■ **Stored data**:
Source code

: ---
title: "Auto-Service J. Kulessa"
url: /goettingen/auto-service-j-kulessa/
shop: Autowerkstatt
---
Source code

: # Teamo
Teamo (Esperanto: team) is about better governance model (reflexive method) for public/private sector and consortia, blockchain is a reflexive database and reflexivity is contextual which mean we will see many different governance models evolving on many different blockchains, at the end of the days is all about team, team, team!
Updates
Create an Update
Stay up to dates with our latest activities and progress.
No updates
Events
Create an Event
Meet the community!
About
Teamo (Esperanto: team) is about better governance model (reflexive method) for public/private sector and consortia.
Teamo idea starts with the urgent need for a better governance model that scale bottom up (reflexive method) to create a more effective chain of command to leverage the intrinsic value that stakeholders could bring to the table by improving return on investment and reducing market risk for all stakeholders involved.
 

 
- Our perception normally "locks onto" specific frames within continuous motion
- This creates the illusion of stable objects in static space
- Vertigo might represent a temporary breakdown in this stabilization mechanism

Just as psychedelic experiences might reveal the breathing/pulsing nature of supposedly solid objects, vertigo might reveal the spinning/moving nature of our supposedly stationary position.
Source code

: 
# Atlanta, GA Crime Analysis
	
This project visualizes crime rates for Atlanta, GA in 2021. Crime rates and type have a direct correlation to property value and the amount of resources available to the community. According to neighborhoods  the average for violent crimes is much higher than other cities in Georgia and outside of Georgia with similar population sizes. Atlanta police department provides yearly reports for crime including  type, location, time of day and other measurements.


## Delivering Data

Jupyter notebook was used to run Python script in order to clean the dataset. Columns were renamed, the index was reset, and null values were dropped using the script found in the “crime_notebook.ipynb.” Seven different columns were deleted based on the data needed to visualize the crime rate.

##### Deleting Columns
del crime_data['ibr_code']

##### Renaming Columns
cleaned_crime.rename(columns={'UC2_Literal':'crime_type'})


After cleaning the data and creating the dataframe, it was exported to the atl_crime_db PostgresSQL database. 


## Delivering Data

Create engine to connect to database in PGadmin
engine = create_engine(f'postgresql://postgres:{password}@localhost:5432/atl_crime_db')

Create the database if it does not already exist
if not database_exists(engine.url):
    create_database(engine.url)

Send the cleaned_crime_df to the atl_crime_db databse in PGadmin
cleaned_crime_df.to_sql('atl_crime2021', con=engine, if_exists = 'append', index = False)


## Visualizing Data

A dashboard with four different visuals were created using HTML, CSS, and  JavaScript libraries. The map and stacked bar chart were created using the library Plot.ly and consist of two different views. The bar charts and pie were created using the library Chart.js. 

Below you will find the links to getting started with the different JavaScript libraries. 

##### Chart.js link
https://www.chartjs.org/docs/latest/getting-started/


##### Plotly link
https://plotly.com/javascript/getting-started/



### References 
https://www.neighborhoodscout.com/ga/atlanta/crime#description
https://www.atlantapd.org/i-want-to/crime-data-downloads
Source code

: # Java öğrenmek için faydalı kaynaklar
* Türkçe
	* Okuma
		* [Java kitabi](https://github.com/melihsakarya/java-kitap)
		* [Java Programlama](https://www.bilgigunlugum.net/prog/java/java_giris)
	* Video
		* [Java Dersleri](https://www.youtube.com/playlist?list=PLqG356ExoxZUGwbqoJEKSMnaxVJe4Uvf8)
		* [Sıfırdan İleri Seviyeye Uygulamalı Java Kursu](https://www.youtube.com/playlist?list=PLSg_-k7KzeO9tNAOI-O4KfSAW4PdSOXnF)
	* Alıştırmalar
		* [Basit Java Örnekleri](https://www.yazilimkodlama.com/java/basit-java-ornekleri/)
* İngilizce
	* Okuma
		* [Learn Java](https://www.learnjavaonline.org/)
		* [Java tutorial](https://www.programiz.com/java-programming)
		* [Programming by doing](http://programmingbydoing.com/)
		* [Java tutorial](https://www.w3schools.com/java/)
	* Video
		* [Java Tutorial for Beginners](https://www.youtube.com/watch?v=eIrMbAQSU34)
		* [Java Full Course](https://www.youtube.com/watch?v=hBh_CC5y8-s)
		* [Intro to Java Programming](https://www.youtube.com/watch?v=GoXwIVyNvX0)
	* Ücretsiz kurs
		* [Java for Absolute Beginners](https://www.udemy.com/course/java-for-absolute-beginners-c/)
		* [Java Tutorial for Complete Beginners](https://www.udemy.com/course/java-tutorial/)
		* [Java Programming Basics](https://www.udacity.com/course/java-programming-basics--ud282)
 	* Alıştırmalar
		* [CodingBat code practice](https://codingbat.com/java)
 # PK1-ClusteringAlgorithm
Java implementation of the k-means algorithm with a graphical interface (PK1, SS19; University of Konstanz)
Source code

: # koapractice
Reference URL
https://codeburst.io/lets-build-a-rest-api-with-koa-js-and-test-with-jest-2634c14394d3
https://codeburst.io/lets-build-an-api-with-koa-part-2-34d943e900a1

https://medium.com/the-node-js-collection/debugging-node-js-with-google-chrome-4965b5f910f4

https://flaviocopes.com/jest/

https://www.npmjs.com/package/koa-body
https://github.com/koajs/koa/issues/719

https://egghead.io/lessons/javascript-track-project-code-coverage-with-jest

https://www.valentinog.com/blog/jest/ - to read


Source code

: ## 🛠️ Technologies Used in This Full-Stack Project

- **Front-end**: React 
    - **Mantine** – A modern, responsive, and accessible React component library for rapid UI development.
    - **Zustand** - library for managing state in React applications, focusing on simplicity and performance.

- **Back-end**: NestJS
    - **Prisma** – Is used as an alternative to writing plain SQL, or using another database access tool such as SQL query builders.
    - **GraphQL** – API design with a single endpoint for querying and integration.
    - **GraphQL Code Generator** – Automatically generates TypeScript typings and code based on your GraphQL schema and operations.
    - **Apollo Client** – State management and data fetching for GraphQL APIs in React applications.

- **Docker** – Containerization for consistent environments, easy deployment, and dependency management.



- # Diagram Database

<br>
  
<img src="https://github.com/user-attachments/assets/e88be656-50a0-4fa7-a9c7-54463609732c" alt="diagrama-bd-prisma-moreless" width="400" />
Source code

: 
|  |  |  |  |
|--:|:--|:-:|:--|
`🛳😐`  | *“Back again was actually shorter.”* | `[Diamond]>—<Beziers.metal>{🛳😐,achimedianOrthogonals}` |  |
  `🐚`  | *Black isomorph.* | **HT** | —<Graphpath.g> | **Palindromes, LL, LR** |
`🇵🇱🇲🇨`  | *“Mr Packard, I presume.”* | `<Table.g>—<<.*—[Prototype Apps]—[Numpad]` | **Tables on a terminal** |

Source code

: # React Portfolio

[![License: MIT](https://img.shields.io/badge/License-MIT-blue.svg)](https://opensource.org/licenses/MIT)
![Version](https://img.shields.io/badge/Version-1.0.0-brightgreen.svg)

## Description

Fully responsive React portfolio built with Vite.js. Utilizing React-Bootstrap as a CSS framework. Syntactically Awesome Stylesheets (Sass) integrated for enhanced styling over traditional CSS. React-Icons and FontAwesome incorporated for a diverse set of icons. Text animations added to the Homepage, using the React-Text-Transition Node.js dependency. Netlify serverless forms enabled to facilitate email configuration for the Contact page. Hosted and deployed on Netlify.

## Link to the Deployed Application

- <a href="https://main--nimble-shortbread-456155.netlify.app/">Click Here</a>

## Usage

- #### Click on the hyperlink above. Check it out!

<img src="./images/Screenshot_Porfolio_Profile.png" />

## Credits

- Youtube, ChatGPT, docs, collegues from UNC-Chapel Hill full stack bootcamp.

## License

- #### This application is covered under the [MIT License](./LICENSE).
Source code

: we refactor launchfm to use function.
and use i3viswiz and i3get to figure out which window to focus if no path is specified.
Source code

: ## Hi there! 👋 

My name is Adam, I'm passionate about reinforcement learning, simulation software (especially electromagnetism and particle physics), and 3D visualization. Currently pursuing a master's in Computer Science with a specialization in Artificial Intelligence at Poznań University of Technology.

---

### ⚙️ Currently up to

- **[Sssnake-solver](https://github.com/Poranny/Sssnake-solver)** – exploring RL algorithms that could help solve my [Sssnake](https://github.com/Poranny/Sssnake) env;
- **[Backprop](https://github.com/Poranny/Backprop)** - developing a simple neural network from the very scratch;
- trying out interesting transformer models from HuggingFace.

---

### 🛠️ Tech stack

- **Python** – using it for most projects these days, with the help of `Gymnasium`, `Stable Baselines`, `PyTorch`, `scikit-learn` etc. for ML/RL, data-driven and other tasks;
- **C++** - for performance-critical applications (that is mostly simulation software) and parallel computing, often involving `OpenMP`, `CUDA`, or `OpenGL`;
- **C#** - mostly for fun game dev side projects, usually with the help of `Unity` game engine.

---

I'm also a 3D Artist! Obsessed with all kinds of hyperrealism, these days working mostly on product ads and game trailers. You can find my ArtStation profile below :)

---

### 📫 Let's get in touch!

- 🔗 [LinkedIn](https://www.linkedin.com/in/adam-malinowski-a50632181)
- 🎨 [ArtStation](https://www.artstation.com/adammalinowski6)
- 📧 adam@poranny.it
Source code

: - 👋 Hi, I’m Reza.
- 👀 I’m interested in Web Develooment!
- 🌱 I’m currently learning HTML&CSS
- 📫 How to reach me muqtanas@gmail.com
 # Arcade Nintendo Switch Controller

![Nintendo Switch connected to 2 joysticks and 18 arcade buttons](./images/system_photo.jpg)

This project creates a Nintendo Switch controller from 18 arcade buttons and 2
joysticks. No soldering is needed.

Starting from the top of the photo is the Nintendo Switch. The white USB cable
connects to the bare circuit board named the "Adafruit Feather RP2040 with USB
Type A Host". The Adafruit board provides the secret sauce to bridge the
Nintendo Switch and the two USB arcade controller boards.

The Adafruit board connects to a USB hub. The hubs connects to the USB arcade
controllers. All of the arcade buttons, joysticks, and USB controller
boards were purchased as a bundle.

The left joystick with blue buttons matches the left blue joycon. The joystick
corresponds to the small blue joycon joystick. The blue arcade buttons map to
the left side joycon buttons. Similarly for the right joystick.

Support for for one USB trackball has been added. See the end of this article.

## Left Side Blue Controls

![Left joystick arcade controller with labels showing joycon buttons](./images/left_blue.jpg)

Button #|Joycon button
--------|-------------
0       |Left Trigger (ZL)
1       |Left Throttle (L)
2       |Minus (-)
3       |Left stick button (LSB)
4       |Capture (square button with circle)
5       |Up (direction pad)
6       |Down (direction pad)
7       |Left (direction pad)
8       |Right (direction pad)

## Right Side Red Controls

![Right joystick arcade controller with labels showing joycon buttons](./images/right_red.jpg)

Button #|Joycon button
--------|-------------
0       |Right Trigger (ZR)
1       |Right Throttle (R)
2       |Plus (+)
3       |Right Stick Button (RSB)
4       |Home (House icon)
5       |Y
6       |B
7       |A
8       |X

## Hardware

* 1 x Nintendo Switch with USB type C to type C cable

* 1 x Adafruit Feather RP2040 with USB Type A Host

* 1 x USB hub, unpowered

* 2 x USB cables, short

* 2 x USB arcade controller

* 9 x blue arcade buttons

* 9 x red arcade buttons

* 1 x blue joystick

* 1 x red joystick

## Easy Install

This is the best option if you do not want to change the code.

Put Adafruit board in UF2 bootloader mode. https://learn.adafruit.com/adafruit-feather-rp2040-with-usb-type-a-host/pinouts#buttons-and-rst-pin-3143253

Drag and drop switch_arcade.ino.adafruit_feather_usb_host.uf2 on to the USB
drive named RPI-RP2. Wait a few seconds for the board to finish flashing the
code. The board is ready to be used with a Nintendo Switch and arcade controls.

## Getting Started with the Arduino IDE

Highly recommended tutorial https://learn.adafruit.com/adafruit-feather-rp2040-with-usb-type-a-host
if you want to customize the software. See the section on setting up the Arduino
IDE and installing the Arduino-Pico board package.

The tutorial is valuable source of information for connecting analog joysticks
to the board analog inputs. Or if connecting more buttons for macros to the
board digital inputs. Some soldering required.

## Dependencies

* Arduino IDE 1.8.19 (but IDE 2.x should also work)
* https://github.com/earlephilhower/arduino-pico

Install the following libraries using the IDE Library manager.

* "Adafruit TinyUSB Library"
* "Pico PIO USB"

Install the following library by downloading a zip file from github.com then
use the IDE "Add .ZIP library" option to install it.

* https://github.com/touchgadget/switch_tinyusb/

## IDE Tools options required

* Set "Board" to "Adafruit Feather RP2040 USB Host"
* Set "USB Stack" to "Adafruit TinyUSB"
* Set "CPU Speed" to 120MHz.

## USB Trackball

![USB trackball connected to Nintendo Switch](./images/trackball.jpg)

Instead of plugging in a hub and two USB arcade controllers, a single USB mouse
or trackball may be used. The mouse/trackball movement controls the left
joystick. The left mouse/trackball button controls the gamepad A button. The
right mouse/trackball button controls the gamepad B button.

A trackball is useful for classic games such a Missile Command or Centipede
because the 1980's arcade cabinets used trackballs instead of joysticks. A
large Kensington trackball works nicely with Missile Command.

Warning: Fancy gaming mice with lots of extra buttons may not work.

■ **Task objective**: Copy out only the lines running from the beginning of the data to the line with "sector and consortia.", both ends included.

■ **Written solution**:
Source code

: ---
title: "Auto-Service J. Kulessa"
url: /goettingen/auto-service-j-kulessa/
shop: Autowerkstatt
---
Source code

: # Teamo
Teamo (Esperanto: team) is about better governance model (reflexive method) for public/private sector and consortia, blockchain is a reflexive database and reflexivity is contextual which mean we will see many different governance models evolving on many different blockchains, at the end of the days is all about team, team, team!
Updates
Create an Update
Stay up to dates with our latest activities and progress.
No updates
Events
Create an Event
Meet the community!
About
Teamo (Esperanto: team) is about better governance model (reflexive method) for public/private sector and consortia.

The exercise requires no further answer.